Double-strand breaks (DSBs) are critical DNA lesions that robustly activate the elaborate DNA damage response (DDR) network. We identified a critical player in DDR fine-tuning: the E3/E4 ubiquitin ligase UBE4A. UBE4A's recruitment to sites of DNA damage is dependent on primary E3 ligases in the DDR and promotes enhancement and sustainment of K48- and K63-linked ubiquitin chains at these sites. This step is required for timely recruitment of the RAP80 and BRCA1 proteins and proper organization of RAP80- and BRCA1-associated protein complexes at DSB sites. This pathway is essential for optimal end resection at DSBs, and its abrogation leads to upregulation of the highly mutagenic alternative end-joining repair at the expense of error-free homologous recombination repair.

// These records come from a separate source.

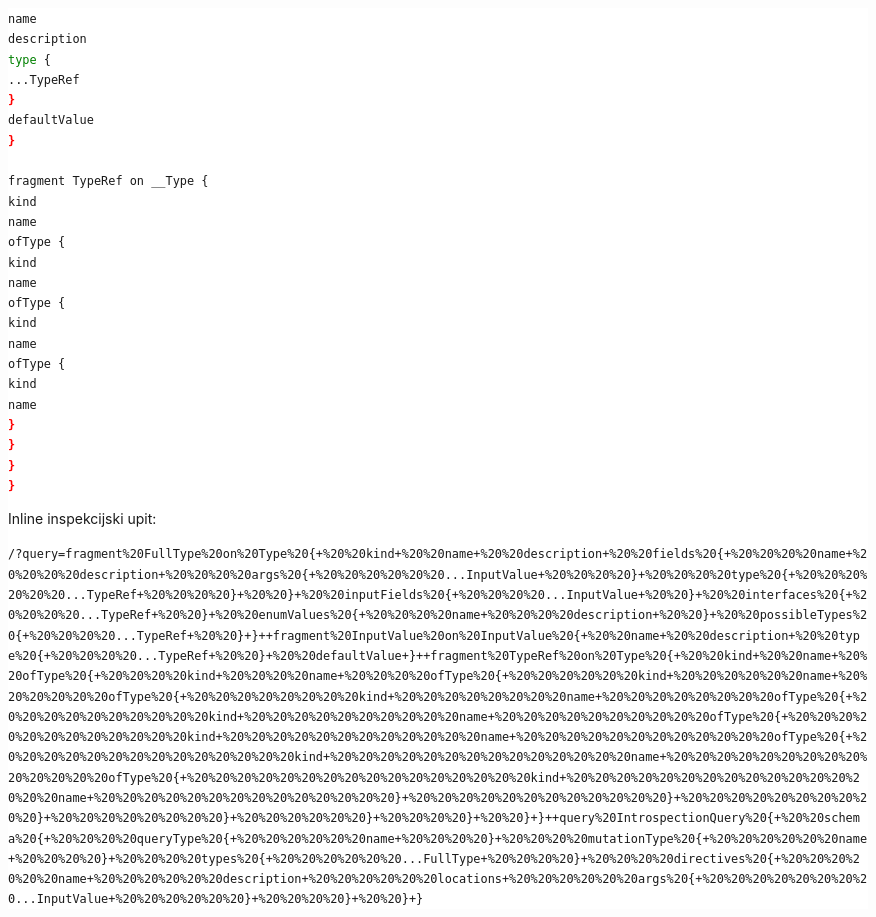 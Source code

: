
 ```bash
name
description
type {
...TypeRef
}
defaultValue
}

fragment TypeRef on __Type {
kind
name
ofType {
kind
name
ofType {
kind
name
ofType {
kind
name
}
}
}
}
```

Inline inspekcijski upit:

```
/?query=fragment%20FullType%20on%20Type%20{+%20%20kind+%20%20name+%20%20description+%20%20fields%20{+%20%20%20%20name+%20%20%20%20description+%20%20%20%20args%20{+%20%20%20%20%20%20...InputValue+%20%20%20%20}+%20%20%20%20type%20{+%20%20%20%20%20%20...TypeRef+%20%20%20%20}+%20%20}+%20%20inputFields%20{+%20%20%20%20...InputValue+%20%20}+%20%20interfaces%20{+%20%20%20%20...TypeRef+%20%20}+%20%20enumValues%20{+%20%20%20%20name+%20%20%20%20description+%20%20}+%20%20possibleTypes%20{+%20%20%20%20...TypeRef+%20%20}+}++fragment%20InputValue%20on%20InputValue%20{+%20%20name+%20%20description+%20%20type%20{+%20%20%20%20...TypeRef+%20%20}+%20%20defaultValue+}++fragment%20TypeRef%20on%20Type%20{+%20%20kind+%20%20name+%20%20ofType%20{+%20%20%20%20kind+%20%20%20%20name+%20%20%20%20ofType%20{+%20%20%20%20%20%20kind+%20%20%20%20%20%20name+%20%20%20%20%20%20ofType%20{+%20%20%20%20%20%20%20%20kind+%20%20%20%20%20%20%20%20name+%20%20%20%20%20%20%20%20ofType%20{+%20%20%20%20%20%20%20%20%20%20kind+%20%20%20%20%20%20%20%20%20%20name+%20%20%20%20%20%20%20%20%20%20ofType%20{+%20%20%20%20%20%20%20%20%20%20%20%20kind+%20%20%20%20%20%20%20%20%20%20%20%20name+%20%20%20%20%20%20%20%20%20%20%20%20ofType%20{+%20%20%20%20%20%20%20%20%20%20%20%20%20%20kind+%20%20%20%20%20%20%20%20%20%20%20%20%20%20name+%20%20%20%20%20%20%20%20%20%20%20%20%20%20ofType%20{+%20%20%20%20%20%20%20%20%20%20%20%20%20%20%20%20kind+%20%20%20%20%20%20%20%20%20%20%20%20%20%20%20%20name+%20%20%20%20%20%20%20%20%20%20%20%20%20%20}+%20%20%20%20%20%20%20%20%20%20%20%20}+%20%20%20%20%20%20%20%20%20%20}+%20%20%20%20%20%20%20%20}+%20%20%20%20%20%20}+%20%20%20%20}+%20%20}+}++query%20IntrospectionQuery%20{+%20%20schema%20{+%20%20%20%20queryType%20{+%20%20%20%20%20%20name+%20%20%20%20}+%20%20%20%20mutationType%20{+%20%20%20%20%20%20name+%20%20%20%20}+%20%20%20%20types%20{+%20%20%20%20%20%20...FullType+%20%20%20%20}+%20%20%20%20directives%20{+%20%20%20%20%20%20name+%20%20%20%20%20%20description+%20%20%20%20%20%20locations+%20%20%20%20%20%20args%20{+%20%20%20%20%20%20%20%20...InputValue+%20%20%20%20%20%20}+%20%20%20%20}+%20%20}+}
```
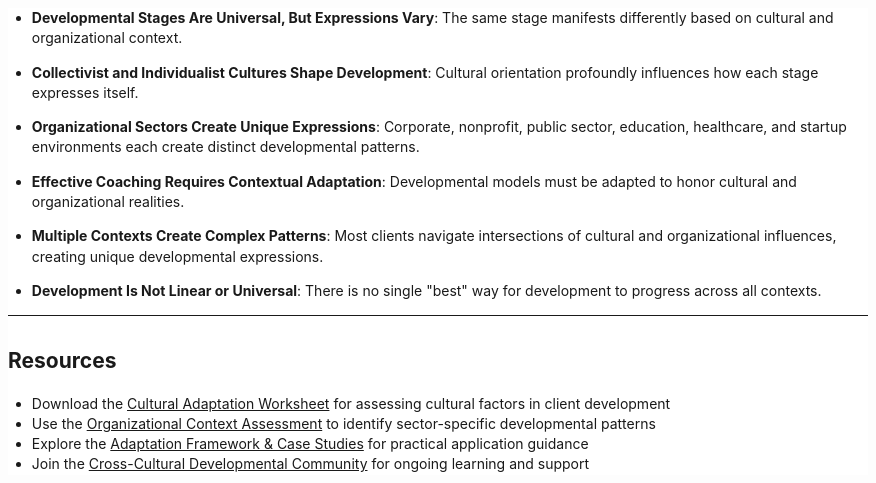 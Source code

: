 - **Developmental Stages Are Universal, But Expressions Vary**: The same stage manifests differently based on cultural and organizational context.

- **Collectivist and Individualist Cultures Shape Development**: Cultural orientation profoundly influences how each stage expresses itself.

- **Organizational Sectors Create Unique Expressions**: Corporate, nonprofit, public sector, education, healthcare, and startup environments each create distinct developmental patterns.

- **Effective Coaching Requires Contextual Adaptation**: Developmental models must be adapted to honor cultural and organizational realities.

- **Multiple Contexts Create Complex Patterns**: Most clients navigate intersections of cultural and organizational influences, creating unique developmental expressions.

- **Development Is Not Linear or Universal**: There is no single "best" way for development to progress across all contexts.

---

## Resources

- Download the [Cultural Adaptation Worksheet](#cultural-worksheet) for assessing cultural factors in client development
- Use the [Organizational Context Assessment](#org-assessment) to identify sector-specific developmental patterns
- Explore the [Adaptation Framework & Case Studies](#adaptation-framework) for practical application guidance
- Join the [Cross-Cultural Developmental Community](#cross-cultural-community) for ongoing learning and support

Our data uncover a critical regulatory level in the DSB response and underscore the importance of fine-tuning the complex DDR network for accurate and balanced execution of DSB repair. The DNA damage response is activated by DNA double-strand breaks (DSBs) and involves protein ubiquitylation. Baranes-Bachar et al. show that, following initial ubiquitylation at DSB sites by E3 ubiquitin ligases, ubiquitin chains require further modulation by an E3/E4 ligase, UBE4A, to achieve optimal DSB repair.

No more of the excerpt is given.